Kernel density estimation status

question
package

#1

What is the de facto standard package for KDE in Julia?

My attempts with the packages listed above were not very successful.


#2

I have used KernelDensity.jl recently. The following runs with the current version just fine:

using KernelDensity
using Plots; gr()
x = randn(100)
y = kde(x)
plot(linspace(extrema(x)..., 100), z->pdf(y, z))

Being more specific than “not successful” would make it easier to help you. What did you try? What happened? How does it not conform to your expectations?


#3

I have a function that does basic multivariate local constant, linear and quadratic nonparametric fitting in https://github.com/mcreel/Econometrics.jl, just call npreg() to see an example. I use this code for teaching, and will try to make it reasonable accessible, but maybe not fully featured.

In the package https://github.com/mcreel/QuantileIV.jl there is an extended version which does nonpararmetric quantile regression, using code from https://github.com/pkofod/QuantileRegression.jl. The stuff in my QuantileIV.jl package needs to be cleaned up a bit for public use, but it works well for me.


#4

The first Julia package I wrote was https://github.com/joshday/AverageShiftedHistograms.jl, which essentially does KDE over a fine-partition histogram. It’s cool if you’re working with large datasets, as it uses constant memory and can be estimated on-line.


#5

For KernelDensity.jl, I was concerned about the theoretical aspect of it. Is it common practice to use spline interpolation for evaluating the density at new locations? It currently uses Interpolations.jl, but I am not sure this is the correct thing to do? Plus, I need to evaluate the KDE object thousands of times, my experience with the package is that it is somehow slow? I will double check my code to make sure the slowness is coming from the KDE part and not somewhere else.

For KernelEstimator.jl, it currently only supports 1D KDEs. My use case requires 2D.

For KernelDensityEstimate.jl, the repository only has 2 stars on GitHub, I wanted to double check if it is being used.


#6

Thanks @joshday! It looks like a very nice package, both in terms of performance and API! I will definitely give it a try.

Do you recommend a paper on average shifted histograms? Or a publication on which you based your implementation?


#7

I used some course notes from David Scott (who invented ASH) which I can no longer find online. He has a few papers on the subject.


#8

Thanks, I’ve downloaded a bunch of papers by him for my dessert :slight_smile:


#9

If you are using kernel densities for data visualization, there is no “correct” approach. Do what you like. If interpolations give a speedup, use them.

If you are using it for nonparametric estimation, then most results are asymptotic anyway. So the spline-interpolated density it may not coincide with some theoretical definitions, but this should not matter.

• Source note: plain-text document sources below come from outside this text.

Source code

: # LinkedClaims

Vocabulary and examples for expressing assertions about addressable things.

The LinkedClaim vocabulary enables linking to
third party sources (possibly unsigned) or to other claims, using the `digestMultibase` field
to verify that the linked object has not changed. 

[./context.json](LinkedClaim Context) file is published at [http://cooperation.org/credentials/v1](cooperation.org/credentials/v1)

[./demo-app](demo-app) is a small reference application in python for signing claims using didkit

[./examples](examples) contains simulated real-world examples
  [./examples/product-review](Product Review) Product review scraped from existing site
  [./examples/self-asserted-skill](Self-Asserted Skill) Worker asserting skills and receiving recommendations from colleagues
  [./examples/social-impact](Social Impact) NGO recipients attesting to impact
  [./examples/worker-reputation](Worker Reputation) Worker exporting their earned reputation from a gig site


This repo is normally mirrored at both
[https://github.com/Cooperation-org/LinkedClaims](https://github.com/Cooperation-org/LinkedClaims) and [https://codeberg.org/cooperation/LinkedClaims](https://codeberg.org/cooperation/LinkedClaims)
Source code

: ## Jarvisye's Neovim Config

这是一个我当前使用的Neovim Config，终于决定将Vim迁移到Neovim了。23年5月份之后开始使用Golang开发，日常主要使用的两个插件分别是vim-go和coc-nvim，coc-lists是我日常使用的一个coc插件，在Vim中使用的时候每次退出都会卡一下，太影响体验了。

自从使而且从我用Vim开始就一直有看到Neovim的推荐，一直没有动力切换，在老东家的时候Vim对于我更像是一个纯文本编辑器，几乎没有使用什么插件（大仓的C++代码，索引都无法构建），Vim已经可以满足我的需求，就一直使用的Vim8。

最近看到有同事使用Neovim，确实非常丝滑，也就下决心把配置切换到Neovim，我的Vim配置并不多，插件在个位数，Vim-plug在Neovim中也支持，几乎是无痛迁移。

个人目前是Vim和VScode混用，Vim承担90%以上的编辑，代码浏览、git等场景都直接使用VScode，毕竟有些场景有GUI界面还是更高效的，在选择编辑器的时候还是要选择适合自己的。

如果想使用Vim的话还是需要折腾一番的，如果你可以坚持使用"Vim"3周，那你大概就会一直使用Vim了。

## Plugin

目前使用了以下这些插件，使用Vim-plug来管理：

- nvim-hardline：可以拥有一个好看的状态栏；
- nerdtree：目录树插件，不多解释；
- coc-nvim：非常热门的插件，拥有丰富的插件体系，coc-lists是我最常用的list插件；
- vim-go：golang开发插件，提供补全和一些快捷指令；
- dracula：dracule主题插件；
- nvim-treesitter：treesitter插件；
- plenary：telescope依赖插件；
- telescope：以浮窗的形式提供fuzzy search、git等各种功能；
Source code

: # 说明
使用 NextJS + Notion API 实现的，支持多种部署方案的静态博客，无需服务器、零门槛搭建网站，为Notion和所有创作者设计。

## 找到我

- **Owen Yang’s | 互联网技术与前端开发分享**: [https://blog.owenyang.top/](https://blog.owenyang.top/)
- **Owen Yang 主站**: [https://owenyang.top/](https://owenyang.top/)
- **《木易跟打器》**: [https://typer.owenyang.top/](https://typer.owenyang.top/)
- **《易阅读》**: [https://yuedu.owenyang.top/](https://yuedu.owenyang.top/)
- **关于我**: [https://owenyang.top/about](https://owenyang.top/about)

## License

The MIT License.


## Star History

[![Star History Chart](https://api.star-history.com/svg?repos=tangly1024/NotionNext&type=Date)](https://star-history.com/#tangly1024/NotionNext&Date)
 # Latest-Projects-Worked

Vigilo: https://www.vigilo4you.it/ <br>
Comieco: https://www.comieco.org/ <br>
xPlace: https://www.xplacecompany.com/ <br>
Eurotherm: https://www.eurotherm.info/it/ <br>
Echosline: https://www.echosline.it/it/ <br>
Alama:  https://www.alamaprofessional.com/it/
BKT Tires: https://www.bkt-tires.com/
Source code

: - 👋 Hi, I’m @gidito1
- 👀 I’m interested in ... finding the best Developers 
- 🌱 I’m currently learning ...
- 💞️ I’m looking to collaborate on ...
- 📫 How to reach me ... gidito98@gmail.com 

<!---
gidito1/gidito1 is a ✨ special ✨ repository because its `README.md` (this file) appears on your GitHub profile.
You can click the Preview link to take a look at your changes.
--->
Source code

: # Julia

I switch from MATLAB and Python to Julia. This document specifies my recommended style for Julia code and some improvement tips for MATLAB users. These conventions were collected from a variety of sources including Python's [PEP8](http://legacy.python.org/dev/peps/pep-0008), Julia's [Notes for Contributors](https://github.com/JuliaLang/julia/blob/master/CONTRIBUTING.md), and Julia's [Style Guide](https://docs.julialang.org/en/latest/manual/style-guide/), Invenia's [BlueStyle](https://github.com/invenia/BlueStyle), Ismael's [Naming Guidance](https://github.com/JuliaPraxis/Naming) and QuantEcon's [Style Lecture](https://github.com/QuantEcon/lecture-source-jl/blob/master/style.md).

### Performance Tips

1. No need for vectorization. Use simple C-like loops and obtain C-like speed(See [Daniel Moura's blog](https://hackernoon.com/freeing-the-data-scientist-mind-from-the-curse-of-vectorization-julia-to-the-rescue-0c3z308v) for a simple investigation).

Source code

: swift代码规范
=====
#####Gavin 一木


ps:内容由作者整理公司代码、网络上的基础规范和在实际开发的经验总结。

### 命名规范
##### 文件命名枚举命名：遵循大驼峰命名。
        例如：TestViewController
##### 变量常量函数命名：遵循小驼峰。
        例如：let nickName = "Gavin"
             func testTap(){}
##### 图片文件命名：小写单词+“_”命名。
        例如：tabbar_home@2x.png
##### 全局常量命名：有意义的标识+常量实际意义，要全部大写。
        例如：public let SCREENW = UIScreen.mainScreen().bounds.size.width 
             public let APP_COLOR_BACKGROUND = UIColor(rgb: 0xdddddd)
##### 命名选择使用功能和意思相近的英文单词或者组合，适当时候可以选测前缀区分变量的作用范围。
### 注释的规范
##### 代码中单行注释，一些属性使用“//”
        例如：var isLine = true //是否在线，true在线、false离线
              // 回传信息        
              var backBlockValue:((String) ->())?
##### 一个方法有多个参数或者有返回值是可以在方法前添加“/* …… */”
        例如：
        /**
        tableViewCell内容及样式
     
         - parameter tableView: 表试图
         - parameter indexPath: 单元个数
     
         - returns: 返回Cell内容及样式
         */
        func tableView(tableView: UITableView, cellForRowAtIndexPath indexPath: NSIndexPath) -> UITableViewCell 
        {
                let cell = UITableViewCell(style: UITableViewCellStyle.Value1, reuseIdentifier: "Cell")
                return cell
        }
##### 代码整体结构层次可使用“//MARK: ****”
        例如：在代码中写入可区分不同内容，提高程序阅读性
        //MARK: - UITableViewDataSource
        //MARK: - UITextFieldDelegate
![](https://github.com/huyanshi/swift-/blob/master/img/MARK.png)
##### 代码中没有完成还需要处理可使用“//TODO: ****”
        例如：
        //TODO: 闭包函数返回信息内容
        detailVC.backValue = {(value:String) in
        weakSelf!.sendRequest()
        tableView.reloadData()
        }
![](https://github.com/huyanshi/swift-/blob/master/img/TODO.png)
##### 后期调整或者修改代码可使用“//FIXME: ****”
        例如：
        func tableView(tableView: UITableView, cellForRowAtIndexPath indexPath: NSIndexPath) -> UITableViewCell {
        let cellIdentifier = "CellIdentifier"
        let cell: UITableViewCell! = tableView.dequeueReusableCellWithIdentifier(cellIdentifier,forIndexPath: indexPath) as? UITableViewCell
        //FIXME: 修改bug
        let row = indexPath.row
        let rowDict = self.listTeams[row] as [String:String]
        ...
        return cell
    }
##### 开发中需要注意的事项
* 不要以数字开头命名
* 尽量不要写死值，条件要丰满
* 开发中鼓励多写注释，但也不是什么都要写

It is hard to say more without some context.


#10

I agree that results are always dependent on the number of samples, but this doesn’t mean we can play with arbitrary algorithms. When I think kernel density estimation, I don’t think of visualization. If I was thinking of visualization, I would use splines.


#11

I am under the impression that it pretty much does. As long as we have asymptotic results, and the differences vanish asymptotically. People do this all the time, derive new algorithms with different small-sample properties, and argue about their merits, while preserving the same asymptotics.

The more you know (or are willing to assume) about your estimated density, the more guidance the literature gives you about nonparametric estimation. But again, most of those results are based on heuristics, MC or theoretical results for a particular distribution, or asymptotics.

Kernel densities are commonly used for data visualization and exploration. Probably one of the best tools for that.


#12

For KernelEstimator.jl, it currently only supports 1D KDEs. My use case requires 2D.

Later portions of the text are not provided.